#### WORK TASK:
Copy each entry exactly, leaving nothing out.

============================================================

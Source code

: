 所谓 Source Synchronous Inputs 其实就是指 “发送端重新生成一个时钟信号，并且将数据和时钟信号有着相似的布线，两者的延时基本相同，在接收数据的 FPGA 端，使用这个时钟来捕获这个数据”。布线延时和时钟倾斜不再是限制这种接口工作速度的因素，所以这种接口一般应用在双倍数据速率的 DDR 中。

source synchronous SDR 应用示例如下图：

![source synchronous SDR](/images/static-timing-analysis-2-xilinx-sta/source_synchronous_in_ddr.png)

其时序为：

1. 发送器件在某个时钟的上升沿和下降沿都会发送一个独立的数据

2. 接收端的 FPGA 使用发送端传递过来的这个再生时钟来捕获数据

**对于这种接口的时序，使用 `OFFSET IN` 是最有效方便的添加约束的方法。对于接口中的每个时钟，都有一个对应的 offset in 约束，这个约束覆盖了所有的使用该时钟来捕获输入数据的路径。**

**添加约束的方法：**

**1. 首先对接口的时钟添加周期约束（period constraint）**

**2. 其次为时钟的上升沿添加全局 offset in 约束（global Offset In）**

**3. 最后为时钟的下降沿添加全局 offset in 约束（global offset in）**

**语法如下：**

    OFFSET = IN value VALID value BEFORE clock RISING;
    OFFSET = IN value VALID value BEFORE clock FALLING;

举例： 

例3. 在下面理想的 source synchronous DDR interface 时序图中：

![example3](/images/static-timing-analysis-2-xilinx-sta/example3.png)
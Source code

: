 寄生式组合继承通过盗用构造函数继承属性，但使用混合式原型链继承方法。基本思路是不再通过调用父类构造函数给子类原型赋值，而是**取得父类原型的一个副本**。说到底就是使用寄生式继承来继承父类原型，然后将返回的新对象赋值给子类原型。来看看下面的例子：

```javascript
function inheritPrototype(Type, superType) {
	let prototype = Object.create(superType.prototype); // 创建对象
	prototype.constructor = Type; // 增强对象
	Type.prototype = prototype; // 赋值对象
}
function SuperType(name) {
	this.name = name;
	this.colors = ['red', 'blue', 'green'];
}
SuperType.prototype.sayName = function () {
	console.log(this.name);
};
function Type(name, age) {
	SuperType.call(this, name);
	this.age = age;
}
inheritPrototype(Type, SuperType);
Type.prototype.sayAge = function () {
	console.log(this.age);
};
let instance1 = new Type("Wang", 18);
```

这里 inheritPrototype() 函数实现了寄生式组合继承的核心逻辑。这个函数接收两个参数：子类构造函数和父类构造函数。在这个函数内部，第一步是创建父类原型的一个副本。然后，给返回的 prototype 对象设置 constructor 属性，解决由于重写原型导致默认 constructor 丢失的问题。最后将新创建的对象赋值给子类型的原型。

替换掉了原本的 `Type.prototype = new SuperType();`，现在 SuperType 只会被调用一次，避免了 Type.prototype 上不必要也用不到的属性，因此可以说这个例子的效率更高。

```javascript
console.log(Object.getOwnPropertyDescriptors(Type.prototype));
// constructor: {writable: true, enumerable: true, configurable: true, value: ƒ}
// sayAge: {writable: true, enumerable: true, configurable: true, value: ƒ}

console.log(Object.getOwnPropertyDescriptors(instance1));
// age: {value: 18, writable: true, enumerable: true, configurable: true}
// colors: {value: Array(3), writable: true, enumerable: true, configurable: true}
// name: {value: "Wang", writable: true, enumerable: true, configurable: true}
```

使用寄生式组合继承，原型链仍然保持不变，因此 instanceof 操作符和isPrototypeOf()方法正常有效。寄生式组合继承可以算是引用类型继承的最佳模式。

============================================================

#### PROBLEM SOLUTION:
Source code

: 所谓 Source Synchronous Inputs 其实就是指 “发送端重新生成一个时钟信号，并且将数据和时钟信号有着相似的布线，两者的延时基本相同，在接收数据的 FPGA 端，使用这个时钟来捕获这个数据”。布线延时和时钟倾斜不再是限制这种接口工作速度的因素，所以这种接口一般应用在双倍数据速率的 DDR 中。

source synchronous SDR 应用示例如下图：

![source synchronous SDR](/images/static-timing-analysis-2-xilinx-sta/source_synchronous_in_ddr.png)

其时序为：

1. 发送器件在某个时钟的上升沿和下降沿都会发送一个独立的数据

2. 接收端的 FPGA 使用发送端传递过来的这个再生时钟来捕获数据

**对于这种接口的时序，使用 `OFFSET IN` 是最有效方便的添加约束的方法。对于接口中的每个时钟，都有一个对应的 offset in 约束，这个约束覆盖了所有的使用该时钟来捕获输入数据的路径。**

**添加约束的方法：**

**1. 首先对接口的时钟添加周期约束（period constraint）**

**2. 其次为时钟的上升沿添加全局 offset in 约束（global Offset In）**

**3. 最后为时钟的下降沿添加全局 offset in 约束（global offset in）**

**语法如下：**

    OFFSET = IN value VALID value BEFORE clock RISING;
    OFFSET = IN value VALID value BEFORE clock FALLING;

举例： 

例3. 在下面理想的 source synchronous DDR interface 时序图中：

![example3](/images/static-timing-analysis-2-xilinx-sta/example3.png)
Source code

: 寄生式组合继承通过盗用构造函数继承属性，但使用混合式原型链继承方法。基本思路是不再通过调用父类构造函数给子类原型赋值，而是**取得父类原型的一个副本**。说到底就是使用寄生式继承来继承父类原型，然后将返回的新对象赋值给子类原型。来看看下面的例子：

```javascript
function inheritPrototype(Type, superType) {
	let prototype = Object.create(superType.prototype); // 创建对象
	prototype.constructor = Type; // 增强对象
	Type.prototype = prototype; // 赋值对象
}
function SuperType(name) {
	this.name = name;
	this.colors = ['red', 'blue', 'green'];
}
SuperType.prototype.sayName = function () {
	console.log(this.name);
};
function Type(name, age) {
	SuperType.call(this, name);
	this.age = age;
}
inheritPrototype(Type, SuperType);
Type.prototype.sayAge = function () {
	console.log(this.age);
};
let instance1 = new Type("Wang", 18);
```

这里 inheritPrototype() 函数实现了寄生式组合继承的核心逻辑。这个函数接收两个参数：子类构造函数和父类构造函数。在这个函数内部，第一步是创建父类原型的一个副本。然后，给返回的 prototype 对象设置 constructor 属性，解决由于重写原型导致默认 constructor 丢失的问题。最后将新创建的对象赋值给子类型的原型。

替换掉了原本的 `Type.prototype = new SuperType();`，现在 SuperType 只会被调用一次，避免了 Type.prototype 上不必要也用不到的属性，因此可以说这个例子的效率更高。

```javascript
console.log(Object.getOwnPropertyDescriptors(Type.prototype));
// constructor: {writable: true, enumerable: true, configurable: true, value: ƒ}
// sayAge: {writable: true, enumerable: true, configurable: true, value: ƒ}

console.log(Object.getOwnPropertyDescriptors(instance1));
// age: {value: 18, writable: true, enumerable: true, configurable: true}
// colors: {value: Array(3), writable: true, enumerable: true, configurable: true}
// name: {value: "Wang", writable: true, enumerable: true, configurable: true}
```

使用寄生式组合继承，原型链仍然保持不变，因此 instanceof 操作符和isPrototypeOf()方法正常有效。寄生式组合继承可以算是引用类型继承的最佳模式。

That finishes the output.